— LISTED RECORDS —
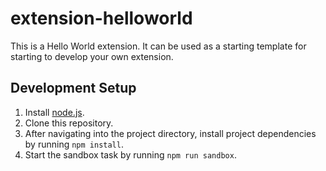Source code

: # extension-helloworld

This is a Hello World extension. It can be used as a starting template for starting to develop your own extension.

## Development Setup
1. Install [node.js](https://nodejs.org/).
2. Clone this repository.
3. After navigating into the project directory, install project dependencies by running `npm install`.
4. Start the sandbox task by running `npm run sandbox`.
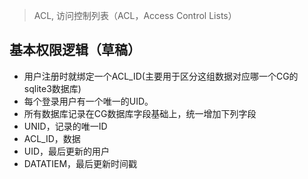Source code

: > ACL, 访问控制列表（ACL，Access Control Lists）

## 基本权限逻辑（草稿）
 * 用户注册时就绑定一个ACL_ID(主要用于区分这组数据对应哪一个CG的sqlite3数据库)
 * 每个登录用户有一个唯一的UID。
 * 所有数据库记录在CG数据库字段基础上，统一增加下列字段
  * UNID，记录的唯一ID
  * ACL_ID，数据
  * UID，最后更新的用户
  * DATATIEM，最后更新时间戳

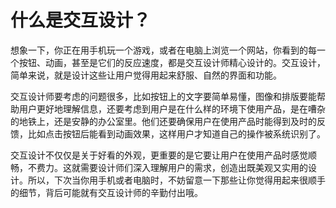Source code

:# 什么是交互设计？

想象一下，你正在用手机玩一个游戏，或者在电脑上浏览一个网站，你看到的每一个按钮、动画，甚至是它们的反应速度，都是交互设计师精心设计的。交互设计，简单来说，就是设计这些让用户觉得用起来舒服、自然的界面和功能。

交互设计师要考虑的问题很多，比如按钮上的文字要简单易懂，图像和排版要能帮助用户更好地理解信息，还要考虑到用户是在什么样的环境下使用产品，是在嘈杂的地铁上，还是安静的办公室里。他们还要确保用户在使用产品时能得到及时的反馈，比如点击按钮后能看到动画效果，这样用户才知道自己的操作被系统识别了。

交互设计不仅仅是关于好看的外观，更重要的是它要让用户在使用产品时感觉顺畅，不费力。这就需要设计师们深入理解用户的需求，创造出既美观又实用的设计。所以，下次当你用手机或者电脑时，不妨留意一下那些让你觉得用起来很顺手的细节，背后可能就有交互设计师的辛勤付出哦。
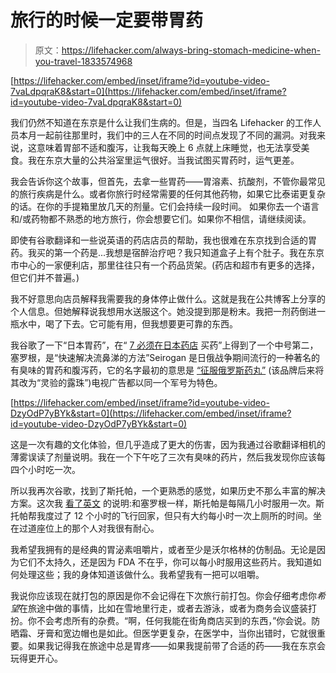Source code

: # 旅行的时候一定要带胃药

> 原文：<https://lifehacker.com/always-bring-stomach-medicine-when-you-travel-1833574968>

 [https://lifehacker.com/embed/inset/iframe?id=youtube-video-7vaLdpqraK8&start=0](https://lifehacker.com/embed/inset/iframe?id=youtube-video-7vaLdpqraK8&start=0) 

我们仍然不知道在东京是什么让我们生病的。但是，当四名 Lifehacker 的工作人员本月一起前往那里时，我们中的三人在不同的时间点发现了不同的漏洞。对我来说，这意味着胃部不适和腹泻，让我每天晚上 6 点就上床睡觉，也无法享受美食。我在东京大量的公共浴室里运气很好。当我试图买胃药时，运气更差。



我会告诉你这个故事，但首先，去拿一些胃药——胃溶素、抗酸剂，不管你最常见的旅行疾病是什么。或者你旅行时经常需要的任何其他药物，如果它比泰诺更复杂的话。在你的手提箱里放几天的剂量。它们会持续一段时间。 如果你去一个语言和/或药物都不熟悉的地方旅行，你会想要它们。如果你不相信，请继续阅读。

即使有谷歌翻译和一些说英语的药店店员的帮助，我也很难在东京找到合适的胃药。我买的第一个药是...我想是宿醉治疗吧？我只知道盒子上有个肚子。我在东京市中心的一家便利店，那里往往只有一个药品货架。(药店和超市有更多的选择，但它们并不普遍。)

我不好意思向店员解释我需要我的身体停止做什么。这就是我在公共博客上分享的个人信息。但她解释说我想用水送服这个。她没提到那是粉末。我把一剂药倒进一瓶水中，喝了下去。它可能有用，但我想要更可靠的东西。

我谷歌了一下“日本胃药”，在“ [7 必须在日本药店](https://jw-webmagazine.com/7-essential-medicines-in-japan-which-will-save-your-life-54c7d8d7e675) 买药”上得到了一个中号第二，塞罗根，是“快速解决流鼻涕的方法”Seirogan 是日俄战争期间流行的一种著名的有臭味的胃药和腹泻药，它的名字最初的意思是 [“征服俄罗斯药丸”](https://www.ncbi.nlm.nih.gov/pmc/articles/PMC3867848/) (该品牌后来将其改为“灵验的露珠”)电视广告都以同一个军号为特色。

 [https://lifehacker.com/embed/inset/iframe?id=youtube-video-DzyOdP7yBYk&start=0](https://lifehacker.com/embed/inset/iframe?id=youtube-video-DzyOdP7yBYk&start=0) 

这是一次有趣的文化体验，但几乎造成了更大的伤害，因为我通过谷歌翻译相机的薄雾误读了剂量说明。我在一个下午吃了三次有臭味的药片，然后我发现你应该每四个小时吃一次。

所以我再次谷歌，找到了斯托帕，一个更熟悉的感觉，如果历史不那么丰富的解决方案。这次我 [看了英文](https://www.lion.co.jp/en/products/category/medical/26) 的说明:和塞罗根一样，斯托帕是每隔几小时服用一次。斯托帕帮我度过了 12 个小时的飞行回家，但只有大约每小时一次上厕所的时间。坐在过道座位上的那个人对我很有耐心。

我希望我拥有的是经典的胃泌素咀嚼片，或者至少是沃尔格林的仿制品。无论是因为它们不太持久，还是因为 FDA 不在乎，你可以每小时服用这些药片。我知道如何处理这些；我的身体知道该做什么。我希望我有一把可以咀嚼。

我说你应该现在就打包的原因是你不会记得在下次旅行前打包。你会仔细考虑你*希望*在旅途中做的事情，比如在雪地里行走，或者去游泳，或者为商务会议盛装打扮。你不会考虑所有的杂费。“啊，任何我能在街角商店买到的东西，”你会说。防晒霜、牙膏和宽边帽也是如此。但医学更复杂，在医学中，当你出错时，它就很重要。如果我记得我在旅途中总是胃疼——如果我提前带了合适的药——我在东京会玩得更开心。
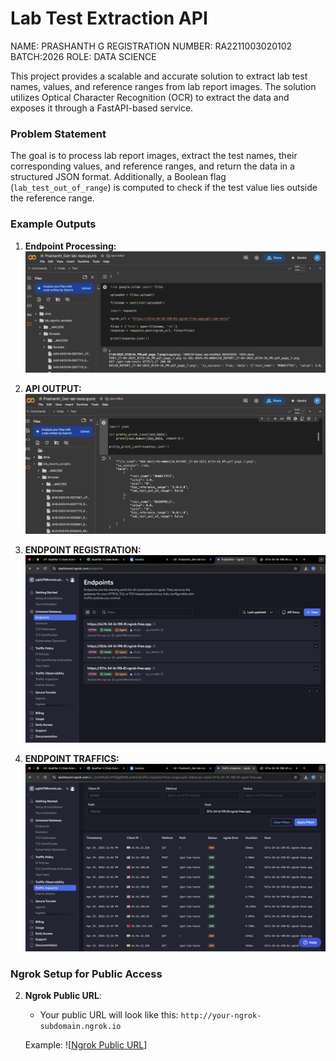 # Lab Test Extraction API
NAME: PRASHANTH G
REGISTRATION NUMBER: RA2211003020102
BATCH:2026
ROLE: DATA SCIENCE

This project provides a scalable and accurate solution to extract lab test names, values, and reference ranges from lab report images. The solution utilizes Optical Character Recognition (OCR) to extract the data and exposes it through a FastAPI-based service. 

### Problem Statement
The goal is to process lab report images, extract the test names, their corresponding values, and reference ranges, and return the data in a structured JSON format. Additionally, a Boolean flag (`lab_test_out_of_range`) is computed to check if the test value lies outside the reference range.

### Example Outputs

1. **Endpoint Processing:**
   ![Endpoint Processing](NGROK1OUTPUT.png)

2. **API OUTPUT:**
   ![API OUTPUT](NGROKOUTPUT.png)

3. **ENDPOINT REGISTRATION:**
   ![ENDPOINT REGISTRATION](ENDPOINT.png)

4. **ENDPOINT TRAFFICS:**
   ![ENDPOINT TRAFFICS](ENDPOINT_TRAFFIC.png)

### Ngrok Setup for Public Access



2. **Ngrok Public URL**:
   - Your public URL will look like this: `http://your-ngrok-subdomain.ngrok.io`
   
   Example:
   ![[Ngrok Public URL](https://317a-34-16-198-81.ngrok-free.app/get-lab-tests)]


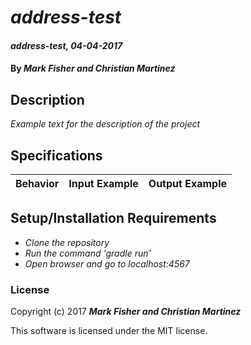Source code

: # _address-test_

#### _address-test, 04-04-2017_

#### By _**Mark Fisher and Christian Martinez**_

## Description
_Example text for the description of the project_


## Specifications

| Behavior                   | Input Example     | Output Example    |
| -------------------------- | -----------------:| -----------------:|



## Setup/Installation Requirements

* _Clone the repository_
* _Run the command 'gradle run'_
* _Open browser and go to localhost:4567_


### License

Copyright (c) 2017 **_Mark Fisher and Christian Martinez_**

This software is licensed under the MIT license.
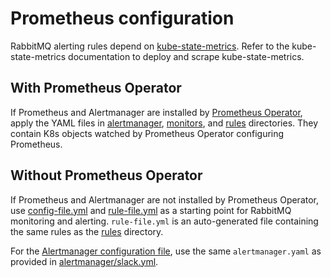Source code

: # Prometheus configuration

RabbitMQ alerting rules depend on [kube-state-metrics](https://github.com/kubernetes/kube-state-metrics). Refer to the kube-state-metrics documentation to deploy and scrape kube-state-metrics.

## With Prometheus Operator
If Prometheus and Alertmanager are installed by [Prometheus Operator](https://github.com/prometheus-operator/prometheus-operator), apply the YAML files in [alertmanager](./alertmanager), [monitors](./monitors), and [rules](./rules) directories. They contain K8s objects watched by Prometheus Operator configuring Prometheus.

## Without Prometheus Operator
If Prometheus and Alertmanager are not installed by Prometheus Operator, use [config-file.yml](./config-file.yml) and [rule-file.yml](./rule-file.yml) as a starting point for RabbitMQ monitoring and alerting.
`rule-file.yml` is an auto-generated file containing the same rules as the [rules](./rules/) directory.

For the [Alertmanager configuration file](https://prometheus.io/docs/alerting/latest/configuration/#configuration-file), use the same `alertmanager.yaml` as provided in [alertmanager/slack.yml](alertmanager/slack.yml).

— WORK INSTRUCTIONS —
Where in the entries does the word "report" occur? Copy out each line that has it.

— TASK OUTPUT —
This project provides a scalable and accurate solution to extract lab test names, values, and reference ranges from lab report images. The solution utilizes Optical Character Recognition (OCR) to extract the data and exposes it through a FastAPI-based service. 
The goal is to process lab report images, extract the test names, their corresponding values, and reference ranges, and return the data in a structured JSON format. Additionally, a Boolean flag (`lab_test_out_of_range`) is computed to check if the test value lies outside the reference range.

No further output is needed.